GIVEN DATA –
----------------

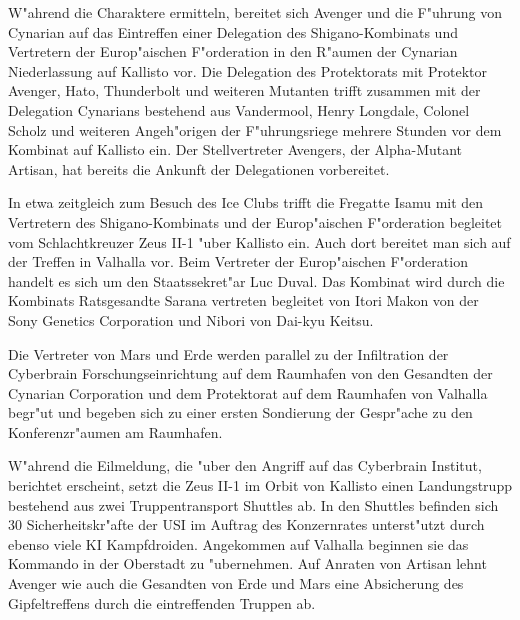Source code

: 
W"ahrend die Charaktere ermitteln, bereitet sich Avenger und die F"uhrung von Cynarian auf das Eintreffen einer Delegation des 
Shigano-Kombinats und Vertretern der Europ"aischen F"orderation in den R"aumen der Cynarian Niederlassung auf Kallisto vor. Die Delegation des Protektorats mit Protektor Avenger, Hato, Thunderbolt und weiteren Mutanten trifft zusammen mit der Delegation Cynarians bestehend aus Vandermool, Henry Longdale, Colonel Scholz und weiteren Angeh"origen der F"uhrungsriege mehrere Stunden vor dem Kombinat auf Kallisto ein. Der Stellvertreter Avengers, der Alpha-Mutant Artisan, hat bereits die Ankunft der Delegationen vorbereitet.

In etwa zeitgleich zum Besuch des Ice Clubs trifft die Fregatte Isamu mit den Vertretern des Shigano-Kombinats und der Europ"aischen F"orderation begleitet vom Schlachtkreuzer Zeus II-1 "uber Kallisto ein. Auch dort bereitet man sich auf der Treffen in Valhalla vor.
Beim Vertreter der Europ"aischen F"orderation handelt es sich um den Staatssekret"ar Luc Duval. Das Kombinat wird durch die Kombinats Ratsgesandte Sarana vertreten begleitet von Itori Makon von der Sony Genetics Corporation und Nibori von Dai-kyu Keitsu.

Die Vertreter von Mars und Erde werden parallel zu der Infiltration der Cyberbrain Forschungseinrichtung auf dem Raumhafen von den Gesandten der Cynarian Corporation und dem Protektorat auf dem Raumhafen von Valhalla begr"u\3t und begeben sich zu einer ersten Sondierung der Gespr"ache zu den Konferenzr"aumen am Raumhafen.


W"ahrend die Eilmeldung, die "uber den Angriff auf das Cyberbrain Institut, berichtet erscheint, setzt die Zeus II-1 im Orbit von Kallisto einen Landungstrupp bestehend aus zwei Truppentransport Shuttles ab. In den Shuttles befinden sich 30 Sicherheitskr"afte der USI im Auftrag des Konzernrates unterst"utzt durch ebenso viele KI Kampfdroiden. Angekommen auf Valhalla beginnen sie das Kommando in der Oberstadt zu "ubernehmen. Auf Anraten von Artisan lehnt Avenger wie auch die Gesandten von Erde und Mars eine Absicherung des Gipfeltreffens durch die eintreffenden Truppen ab.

----------------

YOUR GOAL – Filter the data, keeping only the lines that contain "durch".

EXERCISE SOLUTION –
Beim Vertreter der Europ"aischen F"orderation handelt es sich um den Staatssekret"ar Luc Duval. Das Kombinat wird durch die Kombinats Ratsgesandte Sarana vertreten begleitet von Itori Makon von der Sony Genetics Corporation und Nibori von Dai-kyu Keitsu.
W"ahrend die Eilmeldung, die "uber den Angriff auf das Cyberbrain Institut, berichtet erscheint, setzt die Zeus II-1 im Orbit von Kallisto einen Landungstrupp bestehend aus zwei Truppentransport Shuttles ab. In den Shuttles befinden sich 30 Sicherheitskr"afte der USI im Auftrag des Konzernrates unterst"utzt durch ebenso viele KI Kampfdroiden. Angekommen auf Valhalla beginnen sie das Kommando in der Oberstadt zu "ubernehmen. Auf Anraten von Artisan lehnt Avenger wie auch die Gesandten von Erde und Mars eine Absicherung des Gipfeltreffens durch die eintreffenden Truppen ab.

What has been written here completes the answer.